## Импорт библиотек

In [1]:
import time

import numpy as np
import pandas as pd

from operator import mul
from sklearn import metrics
from collections import defaultdict
from scipy.stats import itemfreq
from sklearn.datasets import load_svmlight_file
from sklearn.preprocessing import MultiLabelBinarizer
from sklearn.linear_model import PassiveAggressiveClassifier

## Загрузка данных

In [2]:
x_train, y_train = load_svmlight_file("/var/local/aostapets/lshtc/wise2014-train.libsvm", multilabel=True)

In [3]:
x_test, y_test = load_svmlight_file("/var/local/aostapets/lshtc/wise2014-test.libsvm", multilabel=True)

# Logistic  regression

## Получение матрицы оценок

In [5]:
from sklearn.linear_model import LogisticRegression
from scipy.sparse import hstack
from scipy.sparse import csc_matrix

models = []

ans = csc_matrix((14857,204)) # ответы на валидационной выборке

start_time = time.time()

x_train = csc_matrix(x_train)
   
for item in range(1,204):
    
    model = LogisticRegression(penalty='l1', C=6.0, tol=0.001, n_jobs=2)

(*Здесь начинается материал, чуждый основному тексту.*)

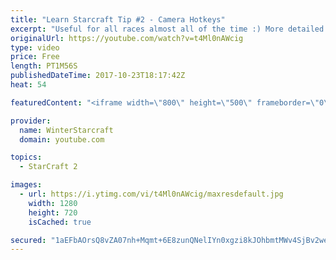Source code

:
 ```yaml
---
title: "Learn Starcraft Tip #2 - Camera Hotkeys"
excerpt: "Useful for all races almost all of the time :) More detailed guides/tutorials under the learn to play starcraft playlist."
originalUrl: https://youtube.com/watch?v=t4Ml0nAWcig
type: video
price: Free
length: PT1M56S
publishedDateTime: 2017-10-23T18:17:42Z
heat: 54

featuredContent: "<iframe width=\"800\" height=\"500\" frameborder=\"0\" src=\"https://www.youtube.com/embed/t4Ml0nAWcig\" allow=\"accelerometer; autoplay; encrypted-media; gyroscope; picture-in-picture\" allowfullscreen></iframe>"

provider:
  name: WinterStarcraft
  domain: youtube.com

topics:
  - StarCraft 2

images:
  - url: https://i.ytimg.com/vi/t4Ml0nAWcig/maxresdefault.jpg
    width: 1280
    height: 720
    isCached: true

secured: "1aEFbAOrsQ8vZA07nh+Mqmt+6E8zunQNelIYn0xgzi8kJOhbmtMWv4SjBv2we7YQ37B0aeWCXs8z1W5vDXWciJYRNoXzCMVx5lJkseUZldr2eb9RC4qvivxiS27x4F6J0bRQ8fLvOjswO2EH55mCDHdMDE4FlQMTM7cMs0MX/RbSSl8vUUuglVuv6HtspBwcwwQUmYTxt8IvMKgFVe8TFjzTfCf2a77V42q1u6VWEFSxMtEYxUOVNhqyiWuwgZjfvVxXK92ChHeO2H4wXI357DhWgOSPsadK4t197rOHdDaNJiUns6iUsZDgYZbk0FHGvFeMPGypqDI/QTJGwXWmrJMXA/1vpz3qYj0lCqqbx2LoNDKswU/ghOFffXHjtYuxqHYiqmAqLPiemovWBmN7x5WRVBNZjBqj/ThSMKmAyVw=;2OMu7b91yfRdaSkEP7xCVQ=="
---
```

    new_y_train = list(map(lambda x: 1 if item in x else 0,y_train))
    if item % 20 == 0:
        print (item)
    
    if not sum(new_y_train[:50000]):
        continue
        
    model.fit(x_train[:50000],list(new_y_train[:50000]))    
    
    pred_train = model.predict_proba(x_train)[:,1]
    ans[:,item] = np.resize(pred_train[50000:], (14857,1))
    models.append(model)

20
40
60
80
100
120
140
160
180
200




## Перевод оценок в ответы

In [6]:
answer = defaultdict(str)
for j in range(14857):
    threshold = 0.55 * ans[j,:].max() # решающее правило
    for item in range(1,204):
        if ans[j,item] > threshold:
            if not answer[j]:
                answer[j] = str(item)
            else:
                answer[j] = answer[j] + " " + str(item)
    if j % 5000 == 0:
        print(item)

203
203
203


In [7]:
list_answer = []
for i in range(14857):
    list_answer.append(answer[i])

## Вычисление качества

In [8]:
from sklearn import metrics
from sklearn.preprocessing import MultiLabelBinarizer

binarizer = MultiLabelBinarizer()
binarizer = MultiLabelBinarizer().fit(y_train)
y_true = binarizer.transform(y_train)
tmp = list(map(lambda x: list(map(lambda y: float(y) if y else -1, x.split(" "))),list_answer))
y_pred = binarizer.transform(list(map(lambda x: [103,200] if x == [-1] else x, tmp)))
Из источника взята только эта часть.